Due to early high-inflation and no expected tapering of such linear emissions, purchasing the coin early-on is a fools game, unless the price reflects a projected future price that is within speculative reason for it’s future market cap. Here is some napkin math which shows a 5 year projection at which the market cap of 1 Billion USD (Roughly the same market cap of Monero after 5 years of it’s existence):
supply = 60 * 60 * 24 * 365 * 5 = 157,680,000 unit price = 1,000,000,000 USD / supply = 6.341958396752918 = 6.34 USD (rounded)
If it’s considered reasonable speculation that Grin will ever reach such a $1B market cap 5 years out, then we see that the return would have to be significant enough for a 5 year investment. At current prices of $1, this puts it at a 500% ROI. There are better investments to be made than this.
Take Monero’s investment performance as an example. At 276 days after Monero’s launch (it’s been 276 days since Grin’s launch), Monero’s price was roughly 0.24 USD. Less then five years later (today) price stands at roughly 57 USD. That’s a 23,650% ROI; 47x greater than Grin’s projected performance using Monero’s track record. If there is a metric unaccounted for in the projection, the factor would be 47; pretty large.
All this is to say that current unit prices for grin are high considering, and it shows an extremely optimistic market for future prices of Grin. But then again, the monetary policy was designed to discourage early purchases if I’m not mistaken.
So then, how will the coin be distributed if not through the means of purchase? I can only think of two scenarios: 1) a faucet. 2) Mining. Does the first option exist? If so I’d like to see how well the faucet it doing at distribution. I’m going to shelve the first option, and consider the second option, Mining.

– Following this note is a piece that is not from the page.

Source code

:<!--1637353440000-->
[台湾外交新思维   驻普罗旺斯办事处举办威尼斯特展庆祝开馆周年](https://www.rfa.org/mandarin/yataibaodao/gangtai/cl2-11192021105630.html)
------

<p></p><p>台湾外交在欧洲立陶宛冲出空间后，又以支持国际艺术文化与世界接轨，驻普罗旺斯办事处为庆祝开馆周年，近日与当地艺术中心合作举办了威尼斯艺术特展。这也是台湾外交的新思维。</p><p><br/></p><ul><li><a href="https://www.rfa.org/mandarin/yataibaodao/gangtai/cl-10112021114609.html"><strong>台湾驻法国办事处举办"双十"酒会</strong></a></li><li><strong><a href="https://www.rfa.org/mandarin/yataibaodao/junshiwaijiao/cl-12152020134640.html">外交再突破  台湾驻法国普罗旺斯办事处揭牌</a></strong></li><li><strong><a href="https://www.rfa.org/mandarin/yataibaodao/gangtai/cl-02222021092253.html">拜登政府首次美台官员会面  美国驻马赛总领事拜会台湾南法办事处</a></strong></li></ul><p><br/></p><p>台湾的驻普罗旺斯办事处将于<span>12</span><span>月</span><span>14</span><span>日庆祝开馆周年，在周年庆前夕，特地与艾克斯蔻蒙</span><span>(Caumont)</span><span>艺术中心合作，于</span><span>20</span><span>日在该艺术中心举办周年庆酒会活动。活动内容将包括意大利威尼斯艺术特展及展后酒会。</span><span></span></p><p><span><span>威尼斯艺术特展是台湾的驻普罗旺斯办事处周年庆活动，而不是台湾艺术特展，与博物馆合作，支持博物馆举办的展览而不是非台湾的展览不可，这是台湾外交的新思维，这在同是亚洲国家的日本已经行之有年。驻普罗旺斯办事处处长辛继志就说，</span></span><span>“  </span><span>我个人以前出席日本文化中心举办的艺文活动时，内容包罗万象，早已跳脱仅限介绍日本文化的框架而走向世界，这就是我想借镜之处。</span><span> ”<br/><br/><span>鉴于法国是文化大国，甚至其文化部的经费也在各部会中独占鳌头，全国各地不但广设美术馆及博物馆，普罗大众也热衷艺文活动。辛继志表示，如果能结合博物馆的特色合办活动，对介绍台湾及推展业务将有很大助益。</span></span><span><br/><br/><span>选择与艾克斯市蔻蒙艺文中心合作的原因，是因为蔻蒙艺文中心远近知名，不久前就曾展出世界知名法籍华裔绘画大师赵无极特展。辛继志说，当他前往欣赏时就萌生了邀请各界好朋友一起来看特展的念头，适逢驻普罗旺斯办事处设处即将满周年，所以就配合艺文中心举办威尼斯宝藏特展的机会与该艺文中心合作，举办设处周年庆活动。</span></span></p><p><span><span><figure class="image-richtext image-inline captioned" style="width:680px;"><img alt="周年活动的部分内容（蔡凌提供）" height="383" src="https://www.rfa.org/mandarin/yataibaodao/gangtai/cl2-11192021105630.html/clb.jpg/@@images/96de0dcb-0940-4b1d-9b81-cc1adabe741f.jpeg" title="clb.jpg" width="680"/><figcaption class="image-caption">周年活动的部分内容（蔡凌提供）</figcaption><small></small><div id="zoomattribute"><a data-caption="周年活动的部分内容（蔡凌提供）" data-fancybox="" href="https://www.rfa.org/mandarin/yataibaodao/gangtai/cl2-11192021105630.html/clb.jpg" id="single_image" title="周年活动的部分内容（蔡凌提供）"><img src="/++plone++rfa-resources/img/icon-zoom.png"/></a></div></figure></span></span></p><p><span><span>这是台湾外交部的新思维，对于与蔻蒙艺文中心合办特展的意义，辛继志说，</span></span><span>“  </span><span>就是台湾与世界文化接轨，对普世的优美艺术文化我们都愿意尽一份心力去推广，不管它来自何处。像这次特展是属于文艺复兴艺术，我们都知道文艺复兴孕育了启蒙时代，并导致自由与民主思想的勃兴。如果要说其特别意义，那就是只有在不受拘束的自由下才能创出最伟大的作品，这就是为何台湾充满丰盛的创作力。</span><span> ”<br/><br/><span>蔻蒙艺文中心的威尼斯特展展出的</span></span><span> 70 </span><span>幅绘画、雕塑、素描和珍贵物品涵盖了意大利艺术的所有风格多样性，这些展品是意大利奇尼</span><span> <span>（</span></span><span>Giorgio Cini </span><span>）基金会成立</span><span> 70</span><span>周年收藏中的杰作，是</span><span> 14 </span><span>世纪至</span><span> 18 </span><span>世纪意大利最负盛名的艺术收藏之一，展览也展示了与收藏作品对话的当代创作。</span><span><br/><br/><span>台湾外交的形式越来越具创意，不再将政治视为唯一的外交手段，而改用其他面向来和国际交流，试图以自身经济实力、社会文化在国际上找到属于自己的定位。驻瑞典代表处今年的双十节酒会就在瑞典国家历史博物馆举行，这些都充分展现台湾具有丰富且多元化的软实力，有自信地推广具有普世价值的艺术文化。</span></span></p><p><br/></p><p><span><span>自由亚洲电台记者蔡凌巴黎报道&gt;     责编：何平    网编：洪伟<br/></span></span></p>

Mining has always been a theoretically good means by which coin distribution can happen. Ideally, we would want early adopters to mine coins at a relatively low cost rather than purchase them. These early minted units would then be priced cheaply and used by early participants. However, this would require that mining is more accessible both technically and economically. Mining is inherently technical, and therefore difficult to be made accessible to all eager early adopters. The technical knowledge requirements do not lend themselves to “fair” distribution in the sense of the word. It is also economically hard for early adopters when computational resources are monopolized by an existing industry. The economical aspect hinders fairness when market prices satisfy an existing established industry. Unless price was to drop to levels that disincentivizes mining for profit, mining remains a non-equalizing endeavor.

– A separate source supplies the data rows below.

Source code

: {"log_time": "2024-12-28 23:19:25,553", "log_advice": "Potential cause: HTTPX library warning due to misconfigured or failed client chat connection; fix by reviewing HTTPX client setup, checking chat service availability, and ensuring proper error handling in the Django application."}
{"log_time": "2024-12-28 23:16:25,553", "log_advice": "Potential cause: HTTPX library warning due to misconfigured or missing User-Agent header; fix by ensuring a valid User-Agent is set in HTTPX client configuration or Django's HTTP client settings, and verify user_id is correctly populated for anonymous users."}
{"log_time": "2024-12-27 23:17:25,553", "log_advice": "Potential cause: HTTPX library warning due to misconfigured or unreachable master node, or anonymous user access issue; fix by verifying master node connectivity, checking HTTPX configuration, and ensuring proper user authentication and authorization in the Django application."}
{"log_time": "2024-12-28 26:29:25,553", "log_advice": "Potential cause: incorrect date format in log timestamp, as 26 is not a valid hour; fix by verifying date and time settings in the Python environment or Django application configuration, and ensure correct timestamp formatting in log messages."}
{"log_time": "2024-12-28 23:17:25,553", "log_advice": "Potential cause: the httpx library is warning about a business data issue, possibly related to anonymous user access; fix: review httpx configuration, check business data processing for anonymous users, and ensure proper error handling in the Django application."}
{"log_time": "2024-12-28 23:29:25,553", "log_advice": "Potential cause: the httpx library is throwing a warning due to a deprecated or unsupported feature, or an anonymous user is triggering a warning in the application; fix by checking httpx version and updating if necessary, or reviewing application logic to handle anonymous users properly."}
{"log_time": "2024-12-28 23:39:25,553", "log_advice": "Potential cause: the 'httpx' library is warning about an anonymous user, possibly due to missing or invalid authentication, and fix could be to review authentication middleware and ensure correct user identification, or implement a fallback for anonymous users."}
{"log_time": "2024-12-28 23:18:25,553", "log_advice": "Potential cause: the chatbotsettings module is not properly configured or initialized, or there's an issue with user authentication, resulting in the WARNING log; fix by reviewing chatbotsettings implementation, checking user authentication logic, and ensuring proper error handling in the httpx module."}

Let me take a moment to hypothesize a lower unit price (say $0.01). Given a lower unit price, both mining and purchases become feasible means for which the coin can be distributed fairly. Mining would be accessible to the technical hobbyist who wish to be early adopters as they would not need to compete in on a business level. Miners would need to be in it for a long-term play and they’d need to be willing to sell their emissions at a wash. Also, purchasing would be an accessible form of distribution as well, as there wouldn’t be much downward selling pressure from mining as miners would not be in it for short-term profit. In other words, purchasing would have less risks. This ideal scenario of a fair distribution only lends itself to be possible given cheaper unit prices.
What is not hypothetical and what we indeed observe is a peak unit price continually falling. I believe this is the market correcting from hype to a unit price which reflects current inflation rates. However, this means that distribution of coins have not been fair in either means (purchase or mining). Miners have been profiting from investors, and investors have been losing on their investments. The only purchasers able to take a negative ROI in the short-term for a much longer-term ROI are investors with significant capital which is can be locked up for a good amount of time. This doesn’t appear to be ideal for fair distribution.
Side note, not outside of the realm of conspiracy: miners would be incentivized to purchase their own emissions in a wash in order to prop prices and discourage equal distribution. This will mean that it could be that miners are the ones accumulating the majority of the coin in its early days of distribution at a relatively low cost to them.
For the sake of “fair distribution”, one would hope price falls more quickly in order to give an opportunity for fair distribution. (opinion)
In conclusion, the I argument that a monetary policy that discourages early purchases through high inflation as a means of manifesting fair distribution is overlooking a scenario where existing market monopolies (miners and wealthy investors) could still manipulate such a monetary policy to their advantage. It seems as though the free market price is the determining factor of fair distribution.